Bindu chooses a codec per dataset based on dtype and observed distribution:

Array kindCodec
Dense float32 fieldsGorilla XOR + bit-planing
Integer countsFrame-of-reference + zigzag
Categorical labelsDictionary-encoded indices
Sparse fieldsCSR with per-row varint
Identifier arraysRaw

Chunk boundaries from the source are preserved, which keeps random access O(chunk size) — important for large simulation outputs where you rarely want the whole array.

Dedicated path for time-stamped numeric data:

Terminal window
bindu compress --schema ts-v1 \
--series-key sensor_id \
--value-column value \
--ts-column ts \
sensors/*.parquet

The ts-v1 schema applies:

  • Double-delta timestamp coding (common sampling intervals compress to ~1 bit each)
  • Per-series Gorilla on the value column
  • Series-level dictionaries for sparse tags

Expect 8–15× over the source Parquet for steady-sampled sensor data.

InputOver sourceLegible?
Parquet (tabular)2–5×Yes
HDF5 / NetCDF (dense arrays)1.5–4×Yes
Zarr (chunked arrays)2–4×Yes
Raw CSV10–30×Yes
Time-series JSONL15–25×Yes

The “over source” number is the ratio against the already-compressed source format. Against raw text equivalents the ratios are much larger.

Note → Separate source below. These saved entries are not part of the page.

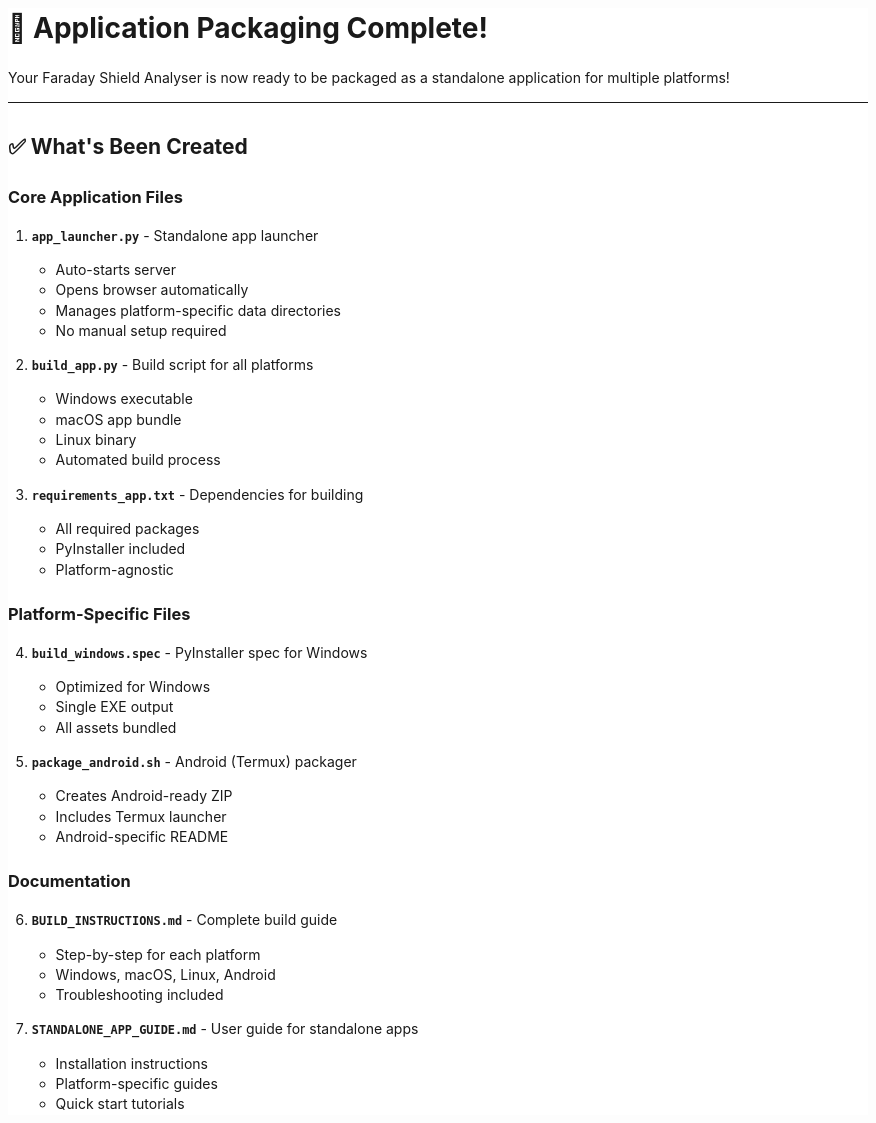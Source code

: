 # 🎉 Application Packaging Complete!

Your Faraday Shield Analyser is now ready to be packaged as a standalone application for multiple platforms!

---

## ✅ What's Been Created

### Core Application Files

1. **`app_launcher.py`** - Standalone app launcher
   - Auto-starts server
   - Opens browser automatically
   - Manages platform-specific data directories
   - No manual setup required

2. **`build_app.py`** - Build script for all platforms
   - Windows executable
   - macOS app bundle
   - Linux binary
   - Automated build process

3. **`requirements_app.txt`** - Dependencies for building
   - All required packages
   - PyInstaller included
   - Platform-agnostic

### Platform-Specific Files

4. **`build_windows.spec`** - PyInstaller spec for Windows
   - Optimized for Windows
   - Single EXE output
   - All assets bundled

5. **`package_android.sh`** - Android (Termux) packager
   - Creates Android-ready ZIP
   - Includes Termux launcher
   - Android-specific README

### Documentation

6. **`BUILD_INSTRUCTIONS.md`** - Complete build guide
   - Step-by-step for each platform
   - Windows, macOS, Linux, Android
   - Troubleshooting included

7. **`STANDALONE_APP_GUIDE.md`** - User guide for standalone apps
   - Installation instructions
   - Platform-specific guides
   - Quick start tutorials
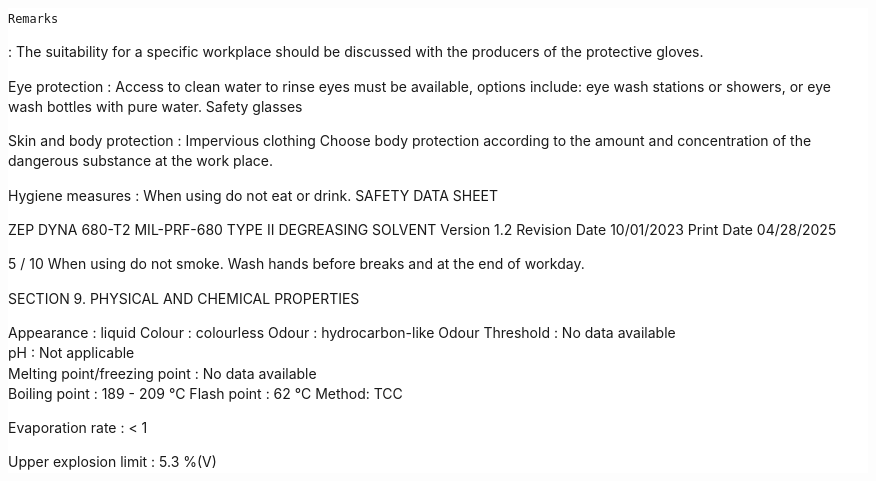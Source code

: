     Remarks 
:  The suitability for a specific workplace should be discussed 
with the producers of the protective gloves.  
 
Eye protection 
:  Access to clean water to rinse eyes must be available, options 
include: eye wash stations or showers, or eye wash bottles 
with pure water. 
Safety glasses 
 
Skin and body protection 
: Impervious clothing 
Choose body protection according to the amount and 
concentration of the dangerous substance at the work 
place. 
 
Hygiene measures 
: When using do not eat or drink. 
SAFETY DATA SHEET 
 
ZEP DYNA 680-T2 MIL-PRF-680 TYPE II DEGREASING SOLVENT 
Version 1.2 
Revision Date 10/01/2023 
Print Date 04/28/2025  
 
 
5 / 10 
When using do not smoke. 
Wash hands before breaks and at the end of workday. 
 
 
 
SECTION 9. PHYSICAL AND CHEMICAL PROPERTIES 
 
Appearance 
: liquid 
Colour 
:  colourless 
Odour 
:  hydrocarbon-like 
Odour Threshold 
:  No data available  
pH 
: Not applicable  
Melting point/freezing point 
: No data available  
Boiling point 
: 189 - 209 °C 
Flash point 
: 62 °C 
Method: TCC 
 
Evaporation rate 
:  < 1 
 
Upper explosion limit 
: 5.3 %(V) 
 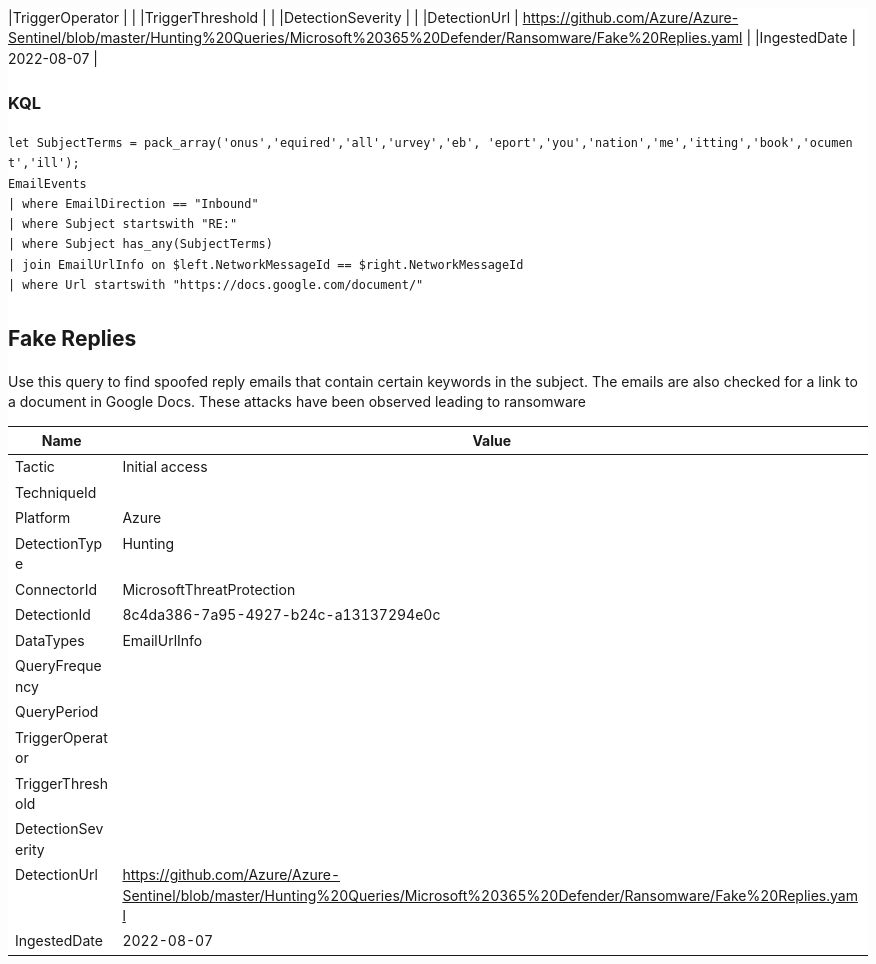 |TriggerOperator |  |
|TriggerThreshold |  |
|DetectionSeverity |  |
|DetectionUrl | https://github.com/Azure/Azure-Sentinel/blob/master/Hunting%20Queries/Microsoft%20365%20Defender/Ransomware/Fake%20Replies.yaml |
|IngestedDate | 2022-08-07 |

### KQL
```kql
let SubjectTerms = pack_array('onus','equired','all','urvey','eb', 'eport','you','nation','me','itting','book','ocument','ill'); 
EmailEvents 
| where EmailDirection == "Inbound" 
| where Subject startswith "RE:" 
| where Subject has_any(SubjectTerms) 
| join EmailUrlInfo on $left.NetworkMessageId == $right.NetworkMessageId 
| where Url startswith "https://docs.google.com/document/" 

```

## Fake Replies

Use this query to find spoofed reply emails that contain certain keywords in the subject. The emails are also checked for a link to a document in Google Docs.
These attacks have been observed leading to ransomware

|Name | Value |
| --- | --- |
|Tactic | Initial access|
|TechniqueId | |
|Platform | Azure|
|DetectionType | Hunting |
|ConnectorId | MicrosoftThreatProtection |
|DetectionId | 8c4da386-7a95-4927-b24c-a13137294e0c |
|DataTypes | EmailUrlInfo |
|QueryFrequency |  |
|QueryPeriod |  |
|TriggerOperator |  |
|TriggerThreshold |  |
|DetectionSeverity |  |
|DetectionUrl | https://github.com/Azure/Azure-Sentinel/blob/master/Hunting%20Queries/Microsoft%20365%20Defender/Ransomware/Fake%20Replies.yaml |
|IngestedDate | 2022-08-07 |
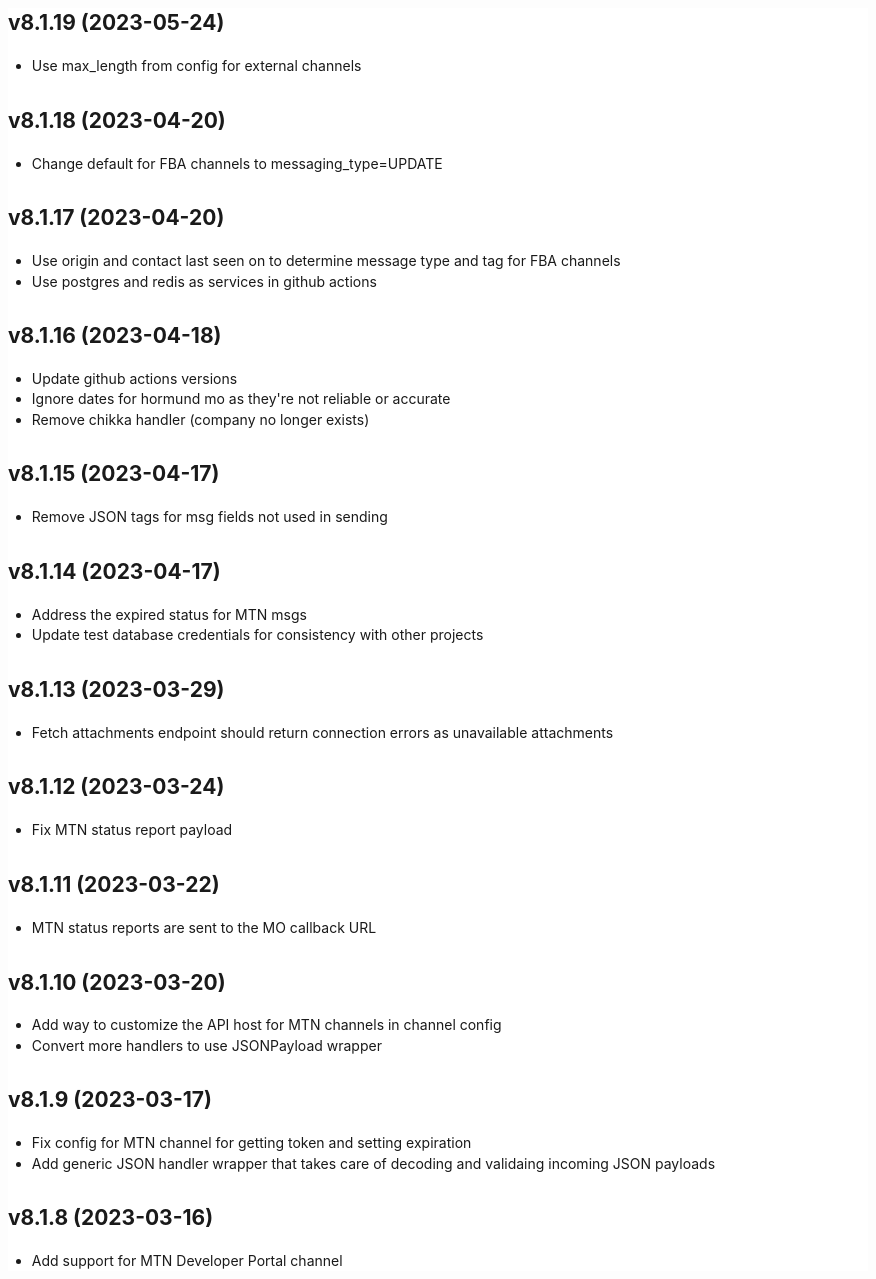 v8.1.19 (2023-05-24)
-------------------------
 * Use max_length from config for external channels

v8.1.18 (2023-04-20)
-------------------------
 * Change default for FBA channels to messaging_type=UPDATE

v8.1.17 (2023-04-20)
-------------------------
 * Use origin and contact last seen on to determine message type and tag for FBA channels
 * Use postgres and redis as services in github actions

v8.1.16 (2023-04-18)
-------------------------
 * Update github actions versions
 * Ignore dates for hormund mo as they're not reliable or accurate
 * Remove chikka handler (company no longer exists)

v8.1.15 (2023-04-17)
-------------------------
 * Remove JSON tags for msg fields not used in sending

v8.1.14 (2023-04-17)
-------------------------
 * Address the expired status for MTN msgs
 * Update test database credentials for consistency with other projects

v8.1.13 (2023-03-29)
-------------------------
 * Fetch attachments endpoint should return connection errors as unavailable attachments

v8.1.12 (2023-03-24)
-------------------------
 * Fix MTN status report payload

v8.1.11 (2023-03-22)
-------------------------
 * MTN status reports are sent to the MO callback URL

v8.1.10 (2023-03-20)
-------------------------
 * Add way to customize the API host for MTN channels in channel config
 * Convert more handlers to use JSONPayload wrapper

v8.1.9 (2023-03-17)
-------------------------
 * Fix config for MTN channel for getting token and setting expiration
 * Add generic JSON handler wrapper that takes care of decoding and validaing incoming JSON payloads

v8.1.8 (2023-03-16)
-------------------------
 * Add support for MTN Developer Portal channel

  • Floating-point precision. Gorilla is lossless. If you pre-quantize for size (e.g. float32 → float16), do that upstream — Bindu won’t reverse it.
  • Random access granularity. Compression is more effective with larger chunks, but large chunks make random access slower. Default is 64k rows per chunk; tune with --chunk-rows.
  • Don’t re-compress NetCDF that’s already heavily tuned. If the producer spent effort on bit-shaving, Bindu adds overhead without proportional wins.